Now back in New Zealand after the three-week trip, Mr Wilson said the Kaena Point eradication had been a "great success", with only a small number of mice remaining in the fenced off reserve.
"We are still hoping to get rid of the mice, the last few ones, but certainly with the rats, mongoose and cats, we achieved that, which was pretty cool."
The Kaena Point reserve is an important site for endangered flora and fauna, which, like their New Zealand counterparts, are particularly vulnerable as they evolved without natural predators.
The peninsula is the only place in the Hawaiian Islands where the threatened laysan albatross still breeds.
Since a predator-proof fencing and eradication programme was started 10 years ago by Eric Van der Werf, of Pacific Rim Conservation, the albatross population has jumped from one breeding pair to 40.
One trap taken to Hawaii for testing was a "self-resetting" carbon-dioxide gas canister-powered device which Doc has been working on for the past four or five years, and Mr Wilson said Hawaiian conservators were "very excited" about the possibilities of the traps for controlling mongoose, which, like stoats in New Zealand, attack ground-nesting birds.

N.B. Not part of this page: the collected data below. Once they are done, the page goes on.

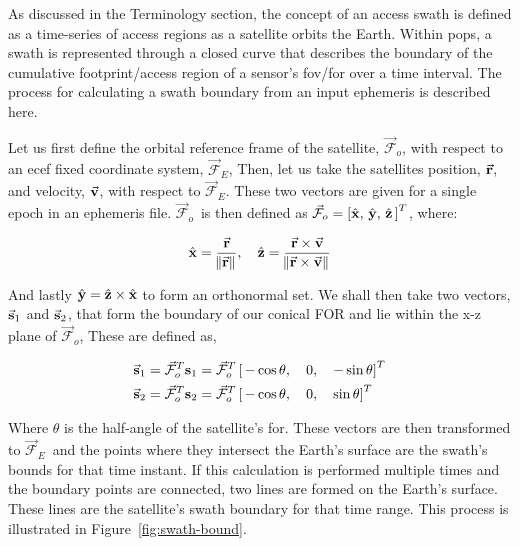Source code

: As discussed in the Terminology section, the concept of an access swath is
defined as a time-series of access regions as a satellite orbits the Earth.
Within \gls{pops}, a swath is represented through a closed curve that describes
the boundary of the cumulative footprint/access region of a sensor’s
\gls{fov}/\gls{for} over a time interval. The process for calculating a swath
boundary from an input ephemeris is described here.  

\newcommand{\Fo}{$\vec{\mathcal{F}}_o$} 
\newcommand{\Fe}{$\vec{\mathcal{F}}_E$}

Let us first define the orbital reference frame of the satellite, \Fo, with
respect to an \gls{ecef} fixed coordinate system, \Fe,  Then, let us take the
satellites position, $\vec{\bm{\mathrm{r}}}$, and velocity, $\vec{\bm{\mathrm{v}}}$, with respect to \Fe.
These two vectors are given for a single epoch in an ephemeris file.  \Fo ~is
then defined as $ \vec{\mathcal{F}}_o = \left[ \hat{\bm{\mathrm{x}}}, \, \hat{\bm{\mathrm{y}}}, \, \hat{\bm{\mathrm{z}}}
\, \right]^T$, where:

\begin{equation} 
    \hat{\bm{\mathrm{x}}} = \frac{\vec{\bm{\mathrm{r}}}}{\norm{\vec{\bm{\mathrm{r}}}}}, 
    \quad 
    \hat{\bm{\mathrm{z}}} = \frac{\vec{\bm{\mathrm{r}}}\times\vec{\bm{\mathrm{v}}}}{\norm{\vec{\bm{\mathrm{r}}}\times\vec{\bm{\mathrm{v}}}}}
\end{equation}

And lastly $\hat{\bm{\mathrm{y}}} = \hat{\bm{\mathrm{z}}} \times \hat{\bm{\mathrm{x}}}$ to form an orthonormal set. We
shall then take two vectors, $\vec{\bm{\mathrm{s}}}_{1}$ and $\vec{\bm{\mathrm{s}}}_{2}$, that form the
boundary of our conical FOR and lie within the x-z plane of \Fo,  These are
defined as,

\begin{align}
    \vec{\bm{\mathrm{s}}}_{1} &= \vec{\mathcal{F}}_o^T\bm{\mathrm{s}}_{1} = \vec{\mathcal{F}}_o^T \left[ \, -\cos\theta, \quad 0, \quad -\sin\theta \right]^T \\
    \vec{\bm{\mathrm{s}}}_{2} &= \vec{\mathcal{F}}_o^T\bm{\mathrm{s}}_{2} = \vec{\mathcal{F}}_o^T \left[ \, -\cos\theta, \quad 0, \quad \sin\theta \right]^T
\end{align}

Where $\theta$ is the half-angle of the satellite’s \gls{for}. These vectors
are then transformed to \Fe~and the points where they intersect the Earth’s
surface are the swath’s bounds for that time instant. If this calculation is
performed multiple times and the boundary points are connected, two lines are
formed on the Earth’s surface. These lines are the satellite’s swath boundary
for that time range.  This process is illustrated in
Figure~\ref{fig:swath-bound}.

%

Another Doc-designed ferret killing trap installed during a trip three years ago had worked "really well", prompting Fish and Wildlife Service rangers to order "a whole lot more".
Mr Wilson will host his Hawaiian counterparts when they travel to New Zealand in December to attend eradication conferences and visit programmes in Te Anau.
For now, Mr Wilson is focusing on local programmes such as the eradication of deer and stoats from Secretary Island in Doubtful Sound.
The almost 700 deer that roamed the island had been whittled down to "less than 10", and stoat numbers were such that Doc was "confident enough" to release takahe and rock wrens there over the past year.